Invertebrate ID help, please.

Yes, it’s homework. If you’d rather not help, I understand completely.

To put my request for help in context, I have to find, identify and preserve 50 invertebrate specimens. One has me stumped. I can easily find a different invertebrate, and will if I can’t indentify this one within the next two days, but it’s bugging me that I can’t figure it out, and I’d like to include it in my collection if possible. I’ve tried several different keys and turned up dry.

It has a worm-like, segmented body of just over an inch. Three pairs of legs protrude from segments behind the head. The rest of the segments have no legs. Two small antennae protrude from the head. It is a brown colour. The body terminates with an oddly shaped segment, possibly cerci, and looking vaguely like Batman’s head.

It looks like a centipede, but with only six legs and a different anterior. I’m stumped, anyone have a clue ? (I’m interested in phylum and order, not necessarily species name)

Thanks for any help.

Sounds like an earwig.

Caddis fly larva?

Without a photo, there’s just no way to id the thing.

A Dipluran? A Thysanuran? A Dermapteran?

It’s not an earwig, (no wings) or a Caddis Fly larvae, but thanks for the thought, Sock Munkey andIce Wolf.

While I know it’s damn hard to ID it without a photo, I’m hoping it is an adult form and someone recognises it. I lifted him from a paperbark tree branch, so he isn’t aquatic.

Thanks for trying to help, Desmostylus, it’s much appreciated. :slight_smile:

It actually does look like a Dipluran, but without antennae and the cerci aren’t as pincer-like, more like blunt protrusions.

Hmmmm, where’s a psychic entomolgist when you need one ? :slight_smile:

It sounds like an insect larva.

Nick down to the Australian Museum (near Hyde Park). They’ll identify odd beasties!
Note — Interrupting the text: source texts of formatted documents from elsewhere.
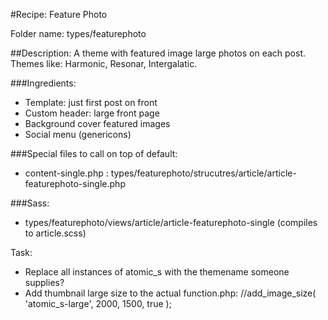 #Recipe: Feature Photo

Folder name: types/featurephoto

##Description: A theme with featured image large photos on each post.
Themes like: Harmonic, Resonar, Intergalatic.

###Ingredients:
- Template: just first post on front
- Custom header: large front page
- Background cover featured images
- Social menu (genericons)

###Special files to call on top of default:
- content-single.php : types/featurephoto/strucutres/article/article-featurephoto-single.php

###Sass:
- types/featurephoto/views/article/article-featurephoto-single (compiles to article.scss)

Task:
- Replace all instances of atomic_s with the themename someone supplies?
- Add thumbnail large size to the actual function.php:
//add_image_size( 'atomic_s-large', 2000, 1500, true  );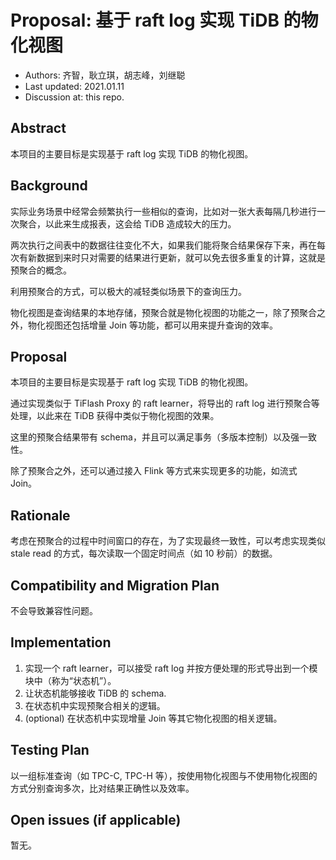 <!--
This is a template for TiDB's change proposal process, documented [here](./README.md).
-->

# Proposal: 基于 raft log 实现 TiDB 的物化视图

- Authors:     齐智，耿立琪，胡志峰，刘继聪<!-- Author Name, Co-Author Name, with the link(s) of the GitHub profile page -->
- Last updated:  2021.01.11<!-- Date -->
- Discussion at: this repo.

## Abstract

本项目的主要目标是实现基于 raft log 实现 TiDB 的物化视图。

<!--
A short summary of the proposal:
- What is the issue that the proposal aims to solve?
- What needs to be done in this proposal?
- What is the impact of this proposal?
-->

## Background

实际业务场景中经常会频繁执行一些相似的查询，比如对一张大表每隔几秒进行一次聚合，以此来生成报表，这会给 TiDB 造成较大的压力。

两次执行之间表中的数据往往变化不大，如果我们能将聚合结果保存下来，再在每次有新数据到来时只对需要的结果进行更新，就可以免去很多重复的计算，这就是预聚合的概念。

利用预聚合的方式，可以极大的减轻类似场景下的查询压力。

物化视图是查询结果的本地存储，预聚合就是物化视图的功能之一，除了预聚合之外，物化视图还包括增量 Join 等功能，都可以用来提升查询的效率。

<!--
An introduction of the necessary background and the problem being solved by the proposed change:
- The drawback of the current feature and the corresponding use case
- The expected outcome of this proposal.
-->

## Proposal

本项目的主要目标是实现基于 raft log 实现 TiDB 的物化视图。

通过实现类似于 TiFlash Proxy 的 raft learner，将导出的 raft log 进行预聚合等处理，以此来在 TiDB 获得中类似于物化视图的效果。

这里的预聚合结果带有 schema，并且可以满足事务（多版本控制）以及强一致性。

除了预聚合之外，还可以通过接入 Flink 等方式来实现更多的功能，如流式 Join。


<!--
A precise statement of the proposed change:
- The new named concepts and a set of metrics to be collected in this proposal (if applicable)
- The overview of the design.
- How it works?
- What needs to be changed to implement this design?
- What may be positively influenced by the proposed change?
- What may be negatively impacted by the proposed change?
-->

## Rationale

考虑在预聚合的过程中时间窗口的存在，为了实现最终一致性，可以考虑实现类似 stale read 的方式，每次读取一个固定时间点（如 10 秒前）的数据。

<!--
A discussion of alternate approaches and the trade-offs, advantages, and disadvantages of the specified approach:
- How other systems solve the same issue?
- What other designs have been considered and what are their disadvantages?
- What is the advantage of this design compared with other designs?
- What is the disadvantage of this design?
- What is the impact of not doing this?
-->

## Compatibility and Migration Plan

不会导致兼容性问题。
<!--
A discussion of the change with regard to the compatibility issues:
- Does this proposal make TiDB not compatible with the old versions?
- Does this proposal make TiDB not compatible with TiDB tools?
    + [BR](https://github.com/pingcap/br)
    + [DM](https://github.com/pingcap/dm)
    + [Dumpling](https://github.com/pingcap/dumpling)
    + [TiCDC](https://github.com/pingcap/ticdc)
    + [TiDB Binlog](https://github.com/pingcap/tidb-binlog)
    + [TiDB Lightning](https://github.com/pingcap/tidb-lightning)
- If the existing behavior will be changed, how will we phase out the older behavior?
- Does this proposal make TiDB more compatible with MySQL?
- What is the impact(if any) on the data migration:
    + from MySQL to TiDB
    + from TiDB to MySQL
    + from old TiDB cluster to new TiDB cluster
-->

## Implementation

1. 实现一个 raft learner，可以接受 raft log 并按方便处理的形式导出到一个模块中（称为“状态机”）。
2. 让状态机能够接收 TiDB 的 schema.
3. 在状态机中实现预聚合相关的逻辑。
4. (optional) 在状态机中实现增量 Join 等其它物化视图的相关逻辑。

<!--
A detailed description for each step in the implementation:
- Does any former steps block this step?
- Who will do it?
- When to do it?
- How long it takes to accomplish it?
-->

## Testing Plan

以一组标准查询（如 TPC-C, TPC-H 等），按使用物化视图与不使用物化视图的方式分别查询多次，比对结果正确性以及效率。

<!--
A brief description on how the implementation will be tested. Both integration test and unit test should consider the following things:
- How to ensure that the implementation works as expected?
- How will we know nothing broke?
-->

## Open issues (if applicable)

暂无。

<!--
A discussion of issues relating to this proposal for which the author does not know the solution. This section may be omitted if there are none.
-->
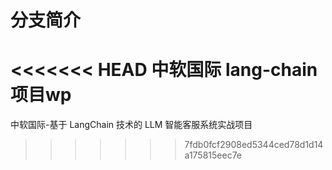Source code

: # 分支简介

<<<<<<< HEAD
中软国际 lang-chain项目wp
=======
中软国际-基于 LangChain 技术的 LLM 智能客服系统实战项目
>>>>>>> 7fdb0fcf2908ed5344ced78d1d14a175815eec7e
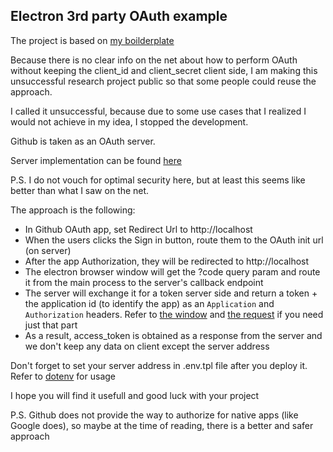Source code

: ## Electron 3rd party OAuth example

The project is based on [my boilderplate](https://github.com/Spring3/basic-react-redux-electron-tailwindcss)

Because there is no clear info on the net about how to perform OAuth without keeping the client_id and client_secret client side, I am making this unsuccessful research project public so that some people could reuse the approach.

I called it unsuccessful, because due to some use cases that I realized I would not achieve in my idea, I stopped the development.

Github is taken as an OAuth server.

Server implementation can be found [here](https://github.com/Spring3/belisse-server)

P.S. I do not vouch for optimal security here, but at least this seems like better than what I saw on the net.

The approach is the following:
- In Github OAuth app, set Redirect Url to http://localhost
- When the users clicks the Sign in button, route them to the OAuth init url (on server)
- After the app Authorization, they will be redirected to http://localhost
- The electron browser window will get the ?code query param and route it from the main process to the server's callback endpoint
- The server will exchange it for a token server side and return a token + the application id (to identify the app) as an `Application` and `Authorization` headers. Refer to [the window](https://github.com/Spring3/belisse/blob/develop/src-main/windows/gh-auth-window.js#L17) and [the request](https://github.com/Spring3/belisse/blob/develop/src-main/requests/get-token.js#L5) if you need just that part
- As a result, access_token is obtained as a response from the server and we don't keep any data on client except the server address

Don't forget to set your server address in .env.tpl file after you deploy it. Refer to [dotenv](http://npmjs.com/package/dotenv) for usage

I hope you will find it usefull and good luck with your project

P.S. Github does not provide the way to authorize for native apps (like Google does), so maybe at the time of reading, there is a better and safer approach
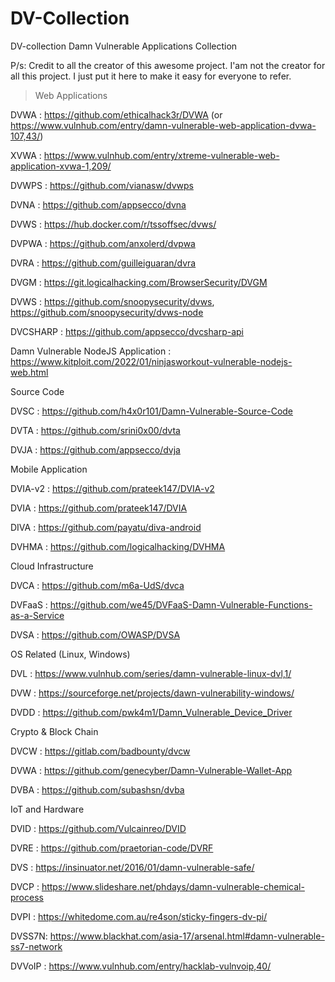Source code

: # DV-Collection
DV-collection
Damn Vulnerable Applications Collection

P/s: Credit to all the creator of this awesome project. I'am not the creator for all this project. I just put it here to make it easy for everyone to refer.

> Web Applications
> 
DVWA : https://github.com/ethicalhack3r/DVWA (or https://www.vulnhub.com/entry/damn-vulnerable-web-application-dvwa-107,43/)
> 
XVWA : https://www.vulnhub.com/entry/xtreme-vulnerable-web-application-xvwa-1,209/

DVWPS : https://github.com/vianasw/dvwps

DVNA : https://github.com/appsecco/dvna

DVWS : https://hub.docker.com/r/tssoffsec/dvws/

DVPWA : https://github.com/anxolerd/dvpwa

DVRA : https://github.com/guilleiguaran/dvra

DVGM : https://git.logicalhacking.com/BrowserSecurity/DVGM

DVWS : https://github.com/snoopysecurity/dvws, https://github.com/snoopysecurity/dvws-node

DVCSHARP : https://github.com/appsecco/dvcsharp-api

Damn Vulnerable NodeJS Application : https://www.kitploit.com/2022/01/ninjasworkout-vulnerable-nodejs-web.html


Source Code

DVSC : https://github.com/h4x0r101/Damn-Vulnerable-Source-Code

DVTA : https://github.com/srini0x00/dvta

DVJA : https://github.com/appsecco/dvja

Mobile Application

DVIA-v2 : https://github.com/prateek147/DVIA-v2

DVIA : https://github.com/prateek147/DVIA

DIVA : https://github.com/payatu/diva-android

DVHMA : https://github.com/logicalhacking/DVHMA



Cloud Infrastructure

DVCA : https://github.com/m6a-UdS/dvca

DVFaaS : https://github.com/we45/DVFaaS-Damn-Vulnerable-Functions-as-a-Service

DVSA : https://github.com/OWASP/DVSA



OS Related (Linux, Windows)

DVL : https://www.vulnhub.com/series/damn-vulnerable-linux-dvl,1/

DVW : https://sourceforge.net/projects/dawn-vulnerability-windows/

DVDD : https://github.com/pwk4m1/Damn_Vulnerable_Device_Driver



Crypto & Block Chain

DVCW : https://gitlab.com/badbounty/dvcw

DVWA : https://github.com/genecyber/Damn-Vulnerable-Wallet-App

DVBA : https://github.com/subashsn/dvba




IoT and Hardware

DVID : https://github.com/Vulcainreo/DVID

DVRE : https://github.com/praetorian-code/DVRF

DVS : https://insinuator.net/2016/01/damn-vulnerable-safe/

DVCP : https://www.slideshare.net/phdays/damn-vulnerable-chemical-process

DVPI : https://whitedome.com.au/re4son/sticky-fingers-dv-pi/

DVSS7N: https://www.blackhat.com/asia-17/arsenal.html#damn-vulnerable-ss7-network

DVVoIP : https://www.vulnhub.com/entry/hacklab-vulnvoip,40/
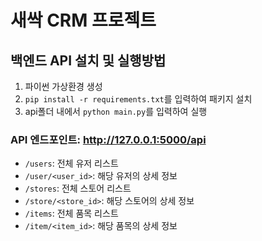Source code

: # 새싹 CRM 프로젝트

## 백엔드 API 설치 및 실행방법

1. 파이썬 가상환경 생성
2. `pip install -r requirements.txt`를 입력하여 패키지 설치
3. api폴더 내에서 `python main.py`를 입력하여 실행

### API 엔드포인트: http://127.0.0.1:5000/api

-   `/users`: 전체 유저 리스트
-   `/user/<user_id>`: 해당 유저의 상세 정보
-   `/stores`: 전체 스토어 리스트
-   `/store/<store_id>`: 해당 스토어의 상세 정보
-   `/items`: 전체 품목 리스트
-   `/item/<item_id>`: 해당 품목의 상세 정보
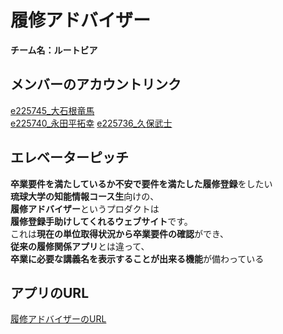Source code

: # 履修アドバイザー
**チーム名：ルートビア**

## メンバーのアカウントリンク
[e225745_大石根竜馬](https://github.com/smryouma)  
[e225740_永田平拓幸](https://github.com/nagatahiro)
[e225736_久保武士]()
## エレベーターピッチ
**卒業要件を満たしているか不安で要件を満たした履修登録**をしたい  
**琉球大学の知能情報コース生**向けの、  
**履修アドバイザー**というプロダクトは  
**履修登録手助けしてくれるウェブサイト**です。  
これは**現在の単位取得状況から卒業要件の確認**ができ、  
**従来の履修関係アプリ**とは違って、  
**卒業に必要な講義名を表示することが出来る機能**が備わっている

## アプリのURL
[履修アドバイザーのURL](https://nagatahiro.github.io/enpit_2024_rootbeer/)
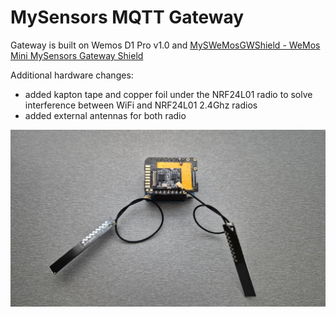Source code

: # MySensors MQTT Gateway

Gateway is built on Wemos D1 Pro v1.0 and [MySWeMosGWShield - WeMos Mini MySensors Gateway Shield](https://www.openhardware.io/view/303/MySWeMosGWShield-WeMos-Mini-MySensors-Gateway-Shield)

Additional hardware changes:
- added kapton tape and copper foil under the NRF24L01 radio to solve interference between WiFi and NRF24L01 2.4Ghz radios
- added external antennas for both radio


<img src="docs/wemos_gw.jpg" width="700">
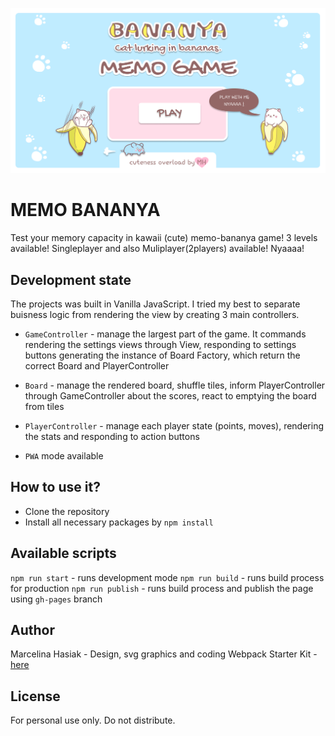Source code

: ![application-visualtisation](./public/memo-bananya.png)

# MEMO BANANYA
Test your memory capacity in kawaii (cute) memo-bananya game! 3 levels available! Singleplayer and also Muliplayer(2players) available! Nyaaaa!

## Development state
The projects was built in Vanilla JavaScript.
I tried my best to separate buisness logic from rendering the view by creating 3 main controllers. 

- `GameController` - manage the largest part of the game. It commands rendering the settings views through View, responding to settings buttons generating the instance of Board Factory, which return the correct Board and PlayerController
- `Board` - manage the rendered board, shuffle tiles, inform PlayerController through GameController about the scores, react to emptying the board from tiles
- `PlayerController` - manage each player state (points, moves), rendering the stats and responding to action buttons

- `PWA` mode available

## How to use it?
- Clone the repository
- Install all necessary packages by `npm install`

## Available scripts
`npm run start` - runs development mode
`npm run build` - runs build process for production
`npm run publish` - runs build process and publish the page using `gh-pages` branch

## Author
Marcelina Hasiak - Design, svg graphics and coding
Webpack Starter Kit - [here](https://github.com/maciejkorsan/wtf-webpack-starter)

## License
For personal use only. Do not distribute.


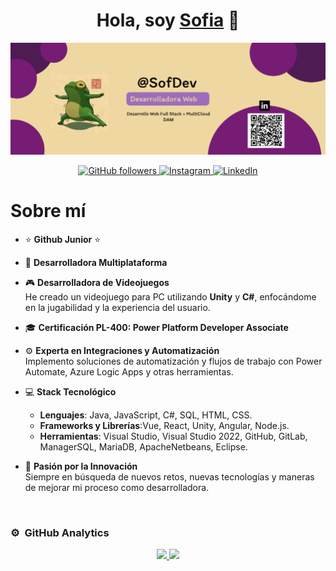 <div align="center">
<h1 align="center">Hola, soy <a href="https://aristi.dev">Sofia</a> 👋</h1>
</div>
<img src="Logo.png" alt="Logo">

<p align="center">
  <a href="https://github.com/SofiaMartinez23">
    <img src="https://img.shields.io/github/followers/sofiamartinez?style=social" alt="GitHub followers">
  </a>
  <a href="https://www.instagram.com/sofia_vk.23">
    <img src="https://img.shields.io/badge/Instagram-sofia_vk.23-%23E4405F?style=social&logo=instagram" alt="Instagram">
  </a>
  <a href="https://www.linkedin.com/in/sofia-mart%C3%ADnez-gonz%C3%A1les-134393316?utm_source=share&utm_campaign=share_via&utm_content=profile&utm_medium=android_app">
    <img src="https://img.shields.io/badge/LinkedIn-Sofia_Mart%C3%ADnez-%230077B5?style=social&logo=linkedin" alt="LinkedIn">
  </a>
</p>


# Sobre mí

- ⭐ **Github Junior** ⭐  

- 📲 **Desarrolladora Multiplataforma**  

- 🎮 **Desarrolladora de Videojuegos**  
  He creado un videojuego para PC utilizando **Unity** y **C#**, enfocándome en la jugabilidad y la experiencia del usuario.

- 🎓 **Certificación PL-400: Power Platform Developer Associate**  

- ⚙️ **Experta en Integraciones y Automatización**  
  Implemento soluciones de automatización y flujos de trabajo con Power Automate, Azure Logic Apps y otras herramientas.

- 💻 **Stack Tecnológico**  
  - **Lenguajes**: Java, JavaScript, C#, SQL, HTML, CSS.
  - **Frameworks y Librerías**:Vue, React, Unity, Angular, Node.js.
  - **Herramientas**: Visual Studio, Visual Studio 2022, GitHub, GitLab, ManagerSQL, MariaDB, ApacheNetbeans, Eclipse.

- 🔧 **Pasión por la Innovación**  
  Siempre en búsqueda de nuevos retos, nuevas tecnologías y maneras de mejorar mi proceso como desarrolladora.
<br>

### ⚙️ &nbsp;GitHub Analytics

<p align="center">
  <a href="https://github.com/sofiamartinez23">
    <!-- Estadísticas de usuario -->
    <img height="180em" src="https://github-readme-stats.vercel.app/api?username=sofiamartinez23&hide=contribs&show_icons=true&theme=radical&rank_icon=github&border_color=d6a5f0&bg_color=f1e6fa&title_color=d6a5f0&text_color=6a4c9c&icon_color=d6a5f0"/>
    <!-- Lenguajes más utilizados -->
    <img height="180em" src="https://github-readme-stats.vercel.app/api/top-langs/?username=sofiamartinez23&layout=compact&langs_count=8&theme=radical&border_color=d6a5f0&bg_color=f1e6fa&title_color=d6a5f0&text_color=6a4c9c&icon_color=d6a5f0"/>
  </a>
</p>
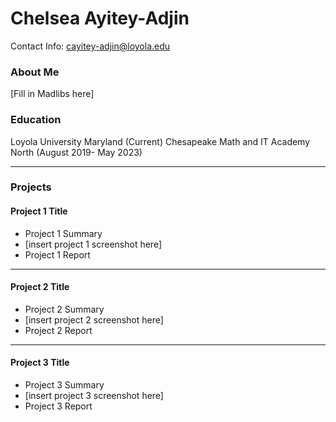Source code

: # Chelsea Ayitey-Adjin
Contact Info: cayitey-adjin@loyola.edu
### About Me 
[Fill in Madlibs here]

### Education 
Loyola University Maryland (Current)
Chesapeake Math and IT Academy North (August 2019- May 2023)
***
### Projects

#### Project 1 Title
 - Project 1 Summary
 - [insert project 1 screenshot here]
 - Project 1 Report
***
#### Project 2 Title
 - Project 2 Summary
 - [insert project 2 screenshot here]
 - Project 2 Report
***
#### Project 3 Title
 - Project 3 Summary
 - [insert project 3 screenshot here]
 - Project 3 Report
Just make sure your lecturor/tutor isn’t the one on duty though.

There’s always the (possibly fairly slight) chance that it’s something that’s never been described before. There are reputedly millions of unnamed insects out there – you have as much chance of finding one as anyone.

Ah, I didn’t realize you were in Australia. Another possibility is that it might be an onychophoran (“velvet worm”). Do they have those down there? Does it look anything like this:

http://www.ucmp.berkeley.edu/onychoph/onychophora.html

It sounds to me like some sort of insect larva (six legs and wormlike, besides the fact that insects are so abundant that any random invertebrate is likely to be an insect), but IANAE. Can you offer any more detail? Does it seem to have any sort of exoskeleton, or is it purely “squishy”? Are the six legs (and any other proturbances) jointed? What’s its face look like… How many eyes, and what sort? What’s the mouth like?

Mind, I have no idea what the answers to any of these questions would imply, but they seem like they might be good ones to ask.

And if all else fails, include it in your collection (with another, identified specimen, just in case) and say that it’s a specimen of Goous slimeyus :D.